Эксперимент даёт знание в этом смысле истинное.

ЭКСПЛУАТАЦИЯ

– систематическое использование чего-либо в своих целях;
– «употребление» ближнего (например систематическое присвоение результатов его труда), превращение его в средство к своим целям, – принцип аморального отношения к ближнему, –

хотя, надо сказать, люди и рождены с тем, чтобы быть друг другу полезными, так что «правильная» эксплуатация делает бессовестность эксплуатации почти незаметной, а, так сказать, взаимная эксплуатация, то есть сотрудничество, вообще перестает быть эксплуатацией.

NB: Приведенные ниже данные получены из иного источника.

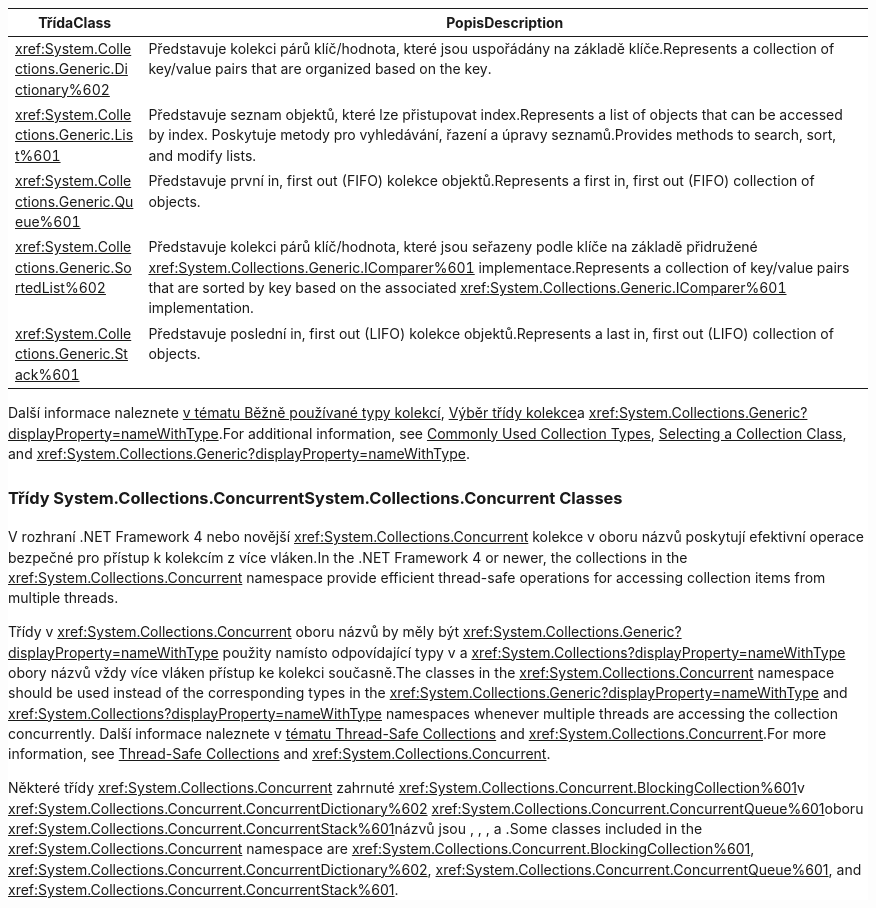 |<span data-ttu-id="37db7-144">Třída</span><span class="sxs-lookup"><span data-stu-id="37db7-144">Class</span></span>|<span data-ttu-id="37db7-145">Popis</span><span class="sxs-lookup"><span data-stu-id="37db7-145">Description</span></span>|
|---|---|
|<xref:System.Collections.Generic.Dictionary%602>|<span data-ttu-id="37db7-146">Představuje kolekci párů klíč/hodnota, které jsou uspořádány na základě klíče.</span><span class="sxs-lookup"><span data-stu-id="37db7-146">Represents a collection of key/value pairs that are organized based on the key.</span></span>|
|<xref:System.Collections.Generic.List%601>|<span data-ttu-id="37db7-147">Představuje seznam objektů, které lze přistupovat index.</span><span class="sxs-lookup"><span data-stu-id="37db7-147">Represents a list of objects that can be accessed by index.</span></span> <span data-ttu-id="37db7-148">Poskytuje metody pro vyhledávání, řazení a úpravy seznamů.</span><span class="sxs-lookup"><span data-stu-id="37db7-148">Provides methods to search, sort, and modify lists.</span></span>|
|<xref:System.Collections.Generic.Queue%601>|<span data-ttu-id="37db7-149">Představuje první in, first out (FIFO) kolekce objektů.</span><span class="sxs-lookup"><span data-stu-id="37db7-149">Represents a first in, first out (FIFO) collection of objects.</span></span>|
|<xref:System.Collections.Generic.SortedList%602>|<span data-ttu-id="37db7-150">Představuje kolekci párů klíč/hodnota, které jsou seřazeny podle klíče na základě přidružené <xref:System.Collections.Generic.IComparer%601> implementace.</span><span class="sxs-lookup"><span data-stu-id="37db7-150">Represents a collection of key/value pairs that are sorted by key based on the associated <xref:System.Collections.Generic.IComparer%601> implementation.</span></span>|
|<xref:System.Collections.Generic.Stack%601>|<span data-ttu-id="37db7-151">Představuje poslední in, first out (LIFO) kolekce objektů.</span><span class="sxs-lookup"><span data-stu-id="37db7-151">Represents a last in, first out (LIFO) collection of objects.</span></span>|

<span data-ttu-id="37db7-152">Další informace naleznete [v tématu Běžně používané typy kolekcí](../../../standard/collections/commonly-used-collection-types.md), [Výběr třídy kolekce](../../../standard/collections/selecting-a-collection-class.md)a <xref:System.Collections.Generic?displayProperty=nameWithType>.</span><span class="sxs-lookup"><span data-stu-id="37db7-152">For additional information, see [Commonly Used Collection Types](../../../standard/collections/commonly-used-collection-types.md), [Selecting a Collection Class](../../../standard/collections/selecting-a-collection-class.md), and <xref:System.Collections.Generic?displayProperty=nameWithType>.</span></span>

<a name="BKMK_Concurrent"></a>

### <a name="systemcollectionsconcurrent-classes"></a><span data-ttu-id="37db7-153">Třídy System.Collections.Concurrent</span><span class="sxs-lookup"><span data-stu-id="37db7-153">System.Collections.Concurrent Classes</span></span>

<span data-ttu-id="37db7-154">V rozhraní .NET Framework 4 nebo novější <xref:System.Collections.Concurrent> kolekce v oboru názvů poskytují efektivní operace bezpečné pro přístup k kolekcím z více vláken.</span><span class="sxs-lookup"><span data-stu-id="37db7-154">In the .NET Framework 4 or newer, the collections in the <xref:System.Collections.Concurrent> namespace provide efficient thread-safe operations for accessing collection items from multiple threads.</span></span>

<span data-ttu-id="37db7-155">Třídy v <xref:System.Collections.Concurrent> oboru názvů by měly být <xref:System.Collections.Generic?displayProperty=nameWithType> použity namísto odpovídající typy v a <xref:System.Collections?displayProperty=nameWithType> obory názvů vždy více vláken přístup ke kolekci současně.</span><span class="sxs-lookup"><span data-stu-id="37db7-155">The classes in the <xref:System.Collections.Concurrent> namespace should be used instead of the corresponding types in the <xref:System.Collections.Generic?displayProperty=nameWithType> and <xref:System.Collections?displayProperty=nameWithType> namespaces whenever multiple threads are accessing the collection concurrently.</span></span> <span data-ttu-id="37db7-156">Další informace naleznete v [tématu Thread-Safe Collections](../../../standard/collections/thread-safe/index.md) and <xref:System.Collections.Concurrent>.</span><span class="sxs-lookup"><span data-stu-id="37db7-156">For more information, see [Thread-Safe Collections](../../../standard/collections/thread-safe/index.md) and <xref:System.Collections.Concurrent>.</span></span>

<span data-ttu-id="37db7-157">Některé třídy <xref:System.Collections.Concurrent> zahrnuté <xref:System.Collections.Concurrent.BlockingCollection%601>v <xref:System.Collections.Concurrent.ConcurrentDictionary%602> <xref:System.Collections.Concurrent.ConcurrentQueue%601>oboru <xref:System.Collections.Concurrent.ConcurrentStack%601>názvů jsou , , , a .</span><span class="sxs-lookup"><span data-stu-id="37db7-157">Some classes included in the <xref:System.Collections.Concurrent> namespace are <xref:System.Collections.Concurrent.BlockingCollection%601>, <xref:System.Collections.Concurrent.ConcurrentDictionary%602>, <xref:System.Collections.Concurrent.ConcurrentQueue%601>, and <xref:System.Collections.Concurrent.ConcurrentStack%601>.</span></span>
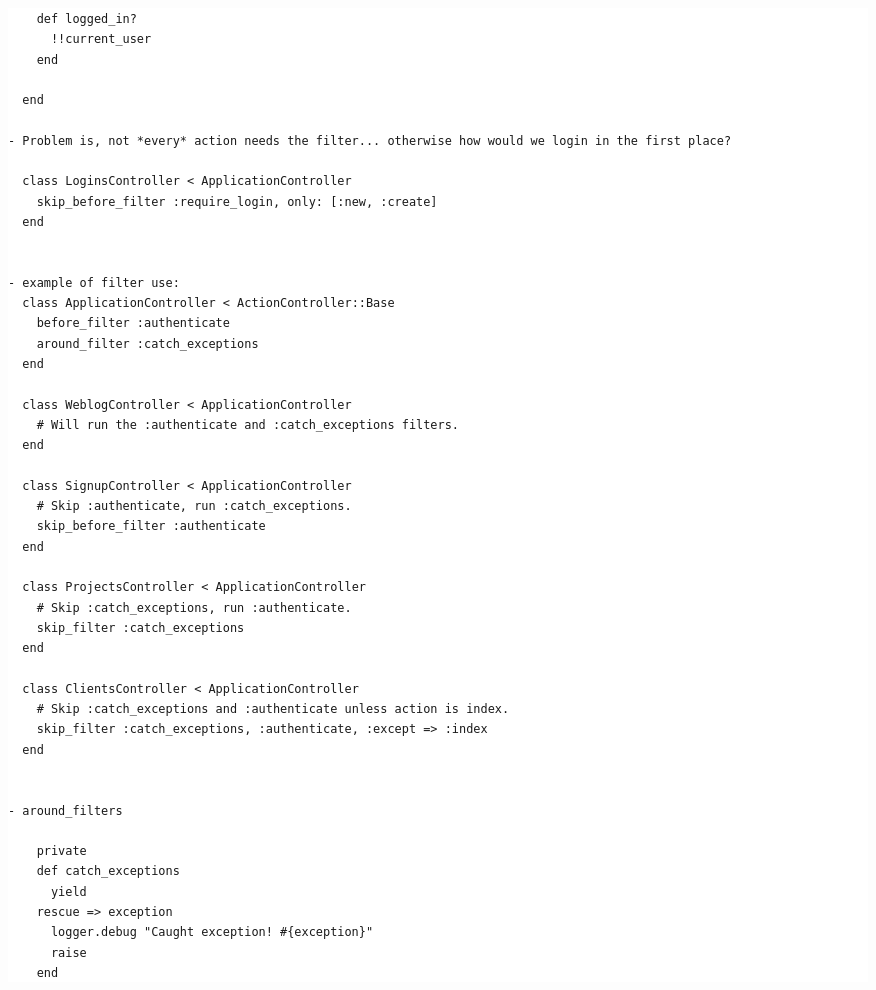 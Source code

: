         def logged_in?
          !!current_user
        end

      end

    - Problem is, not *every* action needs the filter... otherwise how would we login in the first place?

      class LoginsController < ApplicationController
        skip_before_filter :require_login, only: [:new, :create]
      end


    - example of filter use:
      class ApplicationController < ActionController::Base
        before_filter :authenticate
        around_filter :catch_exceptions
      end

      class WeblogController < ApplicationController
        # Will run the :authenticate and :catch_exceptions filters.
      end

      class SignupController < ApplicationController
        # Skip :authenticate, run :catch_exceptions.
        skip_before_filter :authenticate
      end

      class ProjectsController < ApplicationController
        # Skip :catch_exceptions, run :authenticate.
        skip_filter :catch_exceptions
      end

      class ClientsController < ApplicationController
        # Skip :catch_exceptions and :authenticate unless action is index.
        skip_filter :catch_exceptions, :authenticate, :except => :index
      end


    - around_filters

        private
        def catch_exceptions
          yield
        rescue => exception
          logger.debug "Caught exception! #{exception}"
          raise
        end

• Трудно не согласиться с утверждением, что при капитализме (демократии) имеет место «эксплуатация человека человеком», одних граждан другими: иначе пришлось бы поверить в то, что труд бизнесмена (купца), если судить по доходам, бывает стократ важнее труда учёного, инженера и рабочего вместе взятых, плодами деятельности которых он манипулирует. (Имеет место и другая экономическая несправедливость: нужнее обществу, опять же если судить по доходам, учёного и инженера оказывается и любой чуть известный рок-музыкант или спортсмен…) А поскольку вообще работает, то есть эффективна, только свободная экономика, можно сказать, что аморальность этого рода в основании общества заложена неизбежно, необходимо.
Немыслимо существование общества и без другой фундаментальной аморальности: без института власти. Как ни обуздывай власть законами, как ни своди её к чему-то вроде труда координатора или диспетчера, власть всё-таки не может не делать людей средством к каким-то целям, иначе в чём бы она и состояла…
Итак, власть и эксплуатация – вот две неизбывных аморальности, без которых не может существовать общество. И вот какая просматривается тут закономерность. Сумма власти и эксплуатации оказывается постоянна. Если попытаться устранить эксплуатацию (такая попытка называется социализмом), то безмерно вырастает власть, то есть полный социализм равен тоталитаризму. А если урезать власть, оставив место правам человека – возрастает эксплуатация.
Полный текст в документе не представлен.